Defense and sloppy offense filled nearly four minutes in the middle of the fourth by the time the Lynx went up by four with 2:25 remaining. Jones answered on a corner 3 off crisp ball movement and drove in on a Ionescu assist for the lead, 74-73. Ionescu hit only her second 3 of the game to give New York a four-point cushion.
“Between Sab, J.J. and myself, we know when it's our time to step up and to make an impact,” Stewart said.
Minnesota answered to tie it for a fifth time with 16 seconds on the clock, drawing flashbacks of Game 1 and potential overtime. New York persevered for a second straight game and head coach Sandy Brondello kept true to the 2024 Liberty way.
She put the ball in Ionescu's and Stewart’s hands.
“Stewie got us back in there [and] willed us in there,” Brondello said. “I just thought [it] was the right time. This is Sabrina. … Not everyone can take those big shots and make them. She can.”
Ionescu finished with a modest 13 points on 5-of-12 shooting, going 3-of-8 from 3. She added six assists, five rebounds, one steal and one block. It was her second-lowest scoring total of the postseason, a stat line that could have doomed New York against as high caliber of a team as Minnesota.
But the last three points will live in Liberty lore.
Jones began to set a screen for Ionescu and fled out toward the paint to give her room. As Jones turned her back to the basket on the left block, Ionescu let go with three seconds still to tick off the clock. Jones thought to herself, "Oh my goodness, she’s about to hit this."

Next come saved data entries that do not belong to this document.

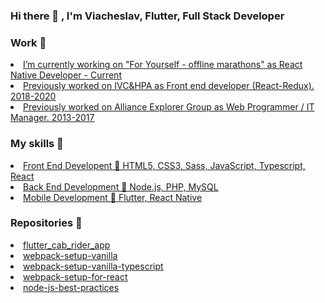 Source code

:### Hi there 👋 , I'm Viacheslav, Flutter, Full Stack Developer
<h3>Work 💼</h3>
<u>
<li>I’m currently working on "For Yourself - offline marathons" as React Native Developer - Current</li>
<li>Previously worked on IVC&HPA as Front end developer (React-Redux). 2018-2020</li>
<li>Previously worked on Alliance Explorer Group as Web Programmer / IT Manager. 2013-2017 </li>
</u>

<h3>My skills 🔎</h3>
<u>
<li>Front End Developent   🎨   HTML5, CSS3, Sass, JavaScript, Typescript, React</li>
<li>Back End Development   💾   Node.js, PHP, MySQL</li>
<li>Mobile Development   📱     Flutter, React Native</li>
</u>

<h3>Repositories 📓</h3>
<u>
   <li><a target="_blank" href="https://github.com/maxsl89/flutter_cab_rider_app">flutter_cab_rider_app</a></li>
<li><a target="_blank" href="https://github.com/maxsl89/webpack-setup-vanilla">webpack-setup-vanilla</a></li>
   <li><a target="_blank" href="https://github.com/maxsl89/webpack-setup-vanilla-typescript">webpack-setup-vanilla-typescript</a></li>
<li><a target="_blank" href="https://github.com/maxsl89/webpack-setup-for-react">webpack-setup-for-react</a></li>
  <li><a target="_blank" href="https://github.com/maxsl89/node-js-best-practices">node-js-best-practices</a></li>
 
</u>  


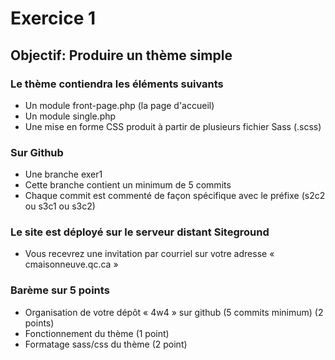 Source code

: # Exercice 1
## Objectif: Produire un thème simple
### Le thème contiendra les éléments suivants
- Un module front-page.php (la page d'accueil)
- Un module single.php
- Une mise en forme CSS produit à partir de plusieurs fichier Sass (.scss)

### Sur Github
- Une branche exer1
- Cette branche contient un minimum de 5 commits
- Chaque commit est commenté de façon spécifique avec le préfixe (s2c2 ou s3c1 ou s3c2)

### Le site est déployé sur le serveur distant Siteground
- Vous recevrez une invitation par courriel sur votre adresse « cmaisonneuve.qc.ca »

### Barème sur 5 points
- Organisation de votre dépôt « 4w4 » sur github (5 commits minimum) (2 points)
- Fonctionnement du thème (1 point)
- Formatage sass/css du thème (2 point)
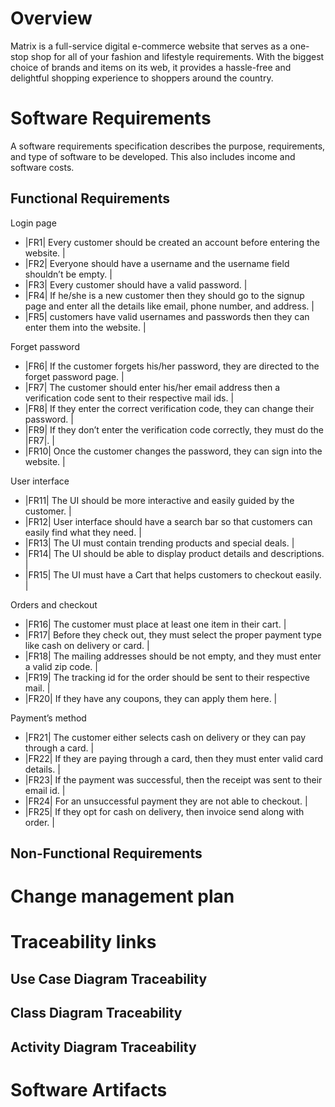 # Overview

Matrix is a full-service digital e-commerce website that serves as a one-stop shop for all of your fashion and lifestyle requirements. With the biggest choice of brands and items on its web, it provides a hassle-free and delightful shopping experience to shoppers around the country.

# Software Requirements

A software requirements specification describes the purpose, requirements, and type of software to be developed. This also includes income and software costs.

## Functional Requirements

 Login page 

* |FR1| Every customer should be created an account before entering the website. |
* |FR2| Everyone should have a username and the username field shouldn’t be empty. |
* |FR3| Every customer should have a valid password. |
* |FR4| If he/she is a new customer then they should go to the signup page and enter all the details like email, phone number, and address. |
* |FR5| customers have valid usernames and passwords then they can enter them into the website. |

Forget password

* |FR6| If the customer forgets his/her password, they are directed to the forget password    page. |
* |FR7| The customer should enter his/her email address then a verification code sent to their respective mail ids. |
* |FR8| If they enter the correct verification code, they can change their password. |
* |FR9| If they don’t enter the verification code correctly, they must do the |FR7|. |
* |FR10| Once the customer changes the password, they can sign into the website. |

 User interface

* |FR11| The UI should be more interactive and easily guided by the customer. |
* |FR12| User interface should have a search bar so that customers can easily find what they need. |
* |FR13| The UI must contain trending products and special deals. |
* |FR14| The UI should be able to display product details and descriptions. |
* |FR15| The UI must have a Cart that helps customers to checkout easily. |

Orders and checkout

* |FR16| The customer must place at least one item in their cart. |
* |FR17| Before they check out, they must select the proper payment type like cash on delivery or card. |
* |FR18| The mailing addresses should be not empty, and they must enter a valid zip code. |
* |FR19| The tracking id for the order should be sent to their respective mail. |
* |FR20| If they have any coupons, they can apply them here. |

Payment’s method

* |FR21| The customer either selects cash on delivery or they can pay through a card. |
* |FR22| If they are paying through a card, then they must enter valid card details. |
* |FR23| If the payment was successful, then the receipt was sent to their email id. |
* |FR24| For an unsuccessful payment they are not able to checkout. |
* |FR25| If they opt for cash on delivery, then invoice send along with order. |




## Non-Functional Requirements

# Change management plan

# Traceability links

## Use Case Diagram Traceability

## Class Diagram Traceability

## Activity Diagram Traceability


# Software Artifacts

“Ballsy, but also that’s the type of player that she is,” Jones said. “She steps up in big moments and happily takes those shots. We need it.”

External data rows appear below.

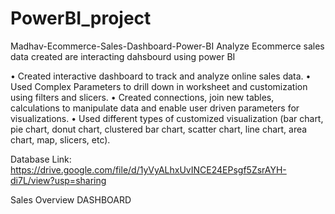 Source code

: # PowerBI_project


Madhav-Ecommerce-Sales-Dashboard-Power-BI
Analyze Ecommerce sales data created are interacting dahsbourd using power BI

• Created interactive dashboard to track and analyze online sales data. • Used Complex Parameters to drill down in worksheet and customization using filters and slicers. • Created connections, join new tables, calculations to manipulate data and enable user driven parameters for visualizations. • Used different types of customized visualization (bar chart, pie chart, donut chart, clustered bar chart, scatter chart, line chart, area chart, map, slicers, etc).

Database Link: https://drive.google.com/file/d/1yVyALhxUvINCE24EPsgf5ZsrAYH-di7L/view?usp=sharing

Sales Overview DASHBOARD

“Pumped. Excited. Impressed,” reserve point guard Courtney Vandersloot said of the game-winner. “Because that’s not an easy thing to do. Obviously, the shot is difficult. But at that time. Everything. What’s on the line.”

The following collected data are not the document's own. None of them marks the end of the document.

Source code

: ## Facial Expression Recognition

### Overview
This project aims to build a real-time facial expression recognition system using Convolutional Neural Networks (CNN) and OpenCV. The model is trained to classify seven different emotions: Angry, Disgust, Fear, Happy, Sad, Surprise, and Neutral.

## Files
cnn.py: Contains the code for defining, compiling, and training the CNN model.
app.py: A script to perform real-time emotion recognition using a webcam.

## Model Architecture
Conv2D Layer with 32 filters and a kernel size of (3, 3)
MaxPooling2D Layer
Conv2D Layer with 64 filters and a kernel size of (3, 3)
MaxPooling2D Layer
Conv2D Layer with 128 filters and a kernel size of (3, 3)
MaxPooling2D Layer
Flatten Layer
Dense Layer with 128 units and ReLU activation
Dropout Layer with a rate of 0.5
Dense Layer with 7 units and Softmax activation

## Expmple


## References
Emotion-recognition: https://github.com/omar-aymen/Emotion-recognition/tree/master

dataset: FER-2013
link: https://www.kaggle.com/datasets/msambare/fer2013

Ionescu kept poised at mid-court, with one second remaining until the Liberty could secure the win. She chest-bumped Stewart and flashed a quick beaming smile before resorting back to the face of the Liberty’s latest postseason hero.
“I'm always visualizing different scenarios and putting myself in tough situations,” Ionescu said. “Obviously I didn’t play my best tonight, but finding a way to continue to stick with it, and I feel like that’s been a big growth for me, whether the ball’s going in or not.”
While it’s the biggest shot of her career, it’s not without competition. She built an illustrious legacy at Oregon, becoming the first player in NCAA history, man or woman, with 2,000 career points, 1,000 career rebounds and 1,000 career assists. Her 26 triple-doubles aren’t likely to be touched by anyone on either side anytime soon. She was the school’s third No. 1 overall pick in any sport and first since the 1970s.
Hours prior, Ionescu laced up her Nike Sabrina 1 colorway in honor of the Ducks for a second straight game. A few green Oregon jerseys dotted the whited-out Target Center, as they do back home in New York. Oregon head coach Kelly Graves flew out after practice to see former players Nyara Sabally, whose efforts on both ends filled in for Stewart’s early foul trouble; Vandersloot, whom he coached at Gonzaga; and Ionescu, who hit the shot to put New York 40 minutes away from history.
The coach who spent four years watching Ionescu practice for this moment shared video from his viewpoint, writing on social media, “was there ever a doubt?!?!” Before Ionescu joined family outside the Liberty locker room and turned her focus to closing out what will be a desperate Lynx team in Game 4, the three-time second-team All-WNBA superstar hugged her collegiate head coach.
“He kind of told me the same thing,” Ionescu said. “There was never a doubt.”